Wasiu Olayinka Fawole and Burhan Ozkan

The purpose of this paper is to assess how profitable and technically efficient is cocoa enterprise in Ondo State of Nigeria especially amidst the ongoing diversification…

Abstract

Purpose

The purpose of this paper is to assess how profitable and technically efficient is cocoa enterprise in Ondo State of Nigeria especially amidst the ongoing diversification program of the current administration in Nigeria.

Design/methodology/approach

The study made use of primary data collected with the aid of structured questionnaires. The multistage random sampling technique was used to select the sample for the study. Data collected during the survey were analyzed by both descriptive and inferential techniques. A total of 140 respondents who were majorly cocoa farmers were selected for this study with data on their socioeconomic characteristics and input utilization taken and subsequently analyzed.

Findings

This study found that the cocoa enterprise in the study area was efficient and profitable with rooms for improvement, especially in the areas of labor and input used as identified by the outcome of the study. The average yield, total revenue, gross margin and efficiency ratio were 1.2 ton/ha, ₦1,344,000.00/ha, ₦1,071,717.00/ha and 0.36, respectively.
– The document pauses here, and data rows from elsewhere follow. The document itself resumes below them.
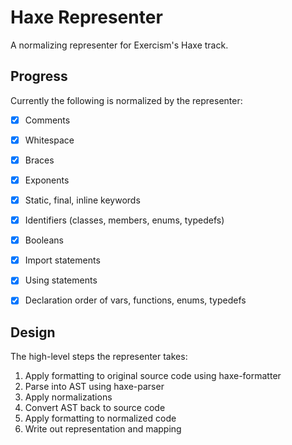 # Haxe Representer 

A normalizing representer for Exercism's Haxe track.

## Progress

Currently the following is normalized by the representer:

- [x] Comments
- [x] Whitespace
- [x] Braces
- [x] Exponents
- [x] Static, final, inline keywords
- [x] Identifiers (classes, members, enums, typedefs)
- [x] Booleans
- [x] Import statements
- [x] Using statements
- [x] Declaration order of vars, functions, enums, typedefs


## Design

The high-level steps the representer takes:

1. Apply formatting to original source code using haxe-formatter
2. Parse into AST using haxe-parser
3. Apply normalizations
4. Convert AST back to source code
5. Apply formatting to normalized code
6. Write out representation and mapping
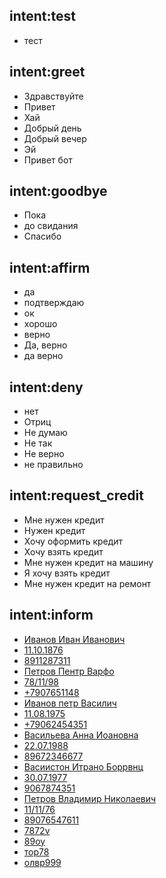 ## intent:test
- тест

## intent:greet
- Здравствуйте
- Привет
- Хай
- Добрый день
- Добрый вечер
- Эй
- Привет бот

## intent:goodbye
- Пока
- до свидания
- Спасибо

## intent:affirm
- да
- подтверждаю
- ок
- хорошо
- верно
- Да, верно
- да верно

## intent:deny
- нет
- Отриц
- Не думаю
- Не так
- Не верно
- не правильно

## intent:request_credit
- Мне нужен кредит
- Нужен кредит
- Хочу оформить кредит
- Хочу взять кредит
- Мне нужен кредит на машину
- Я хочу взять кредит
- Мне нужен кредит на ремонт

## intent:inform
- [Иванов Иван Иванович](fio)
- [11.10.1876](birth_date)
- [8911287311](telephone)
- [Петров Пентр Варфо](fio)
- [78/11/98](birth_date)
- [+7907651148](telephone)
- [Иванов петр Василич](fio)
- [11.08.1975](birth_date)
- [+79062454351](telephone)
- [Васильева Анна Иоановна](fio)
- [22.07.1988](birth_date)
- [89672346677](telephone)
- [Васиистон Итрано Боррвнц](fio)
- [30.07.1977](birth_date)
- [9067874351](telephone)
- [Петров Владимир Николаевич](fio)
- [11/11/76](birth_date)
- [89076547611](telephone)
- [7872v](data)
- [89оу](data)
- [тор78](data)
- [олвр999](data)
The highest, average and least technical efficiencies among farmers in the study area were 98.86, 88.81 and 75.12 percent, respectively. It was also discovered that none of the farmers investigated operated at 100 percent, confirming that there are still rooms for improvement in the production processes in the study area by adopting modern methods of production and replacement of the old breeds with resistant and high yielding breeds.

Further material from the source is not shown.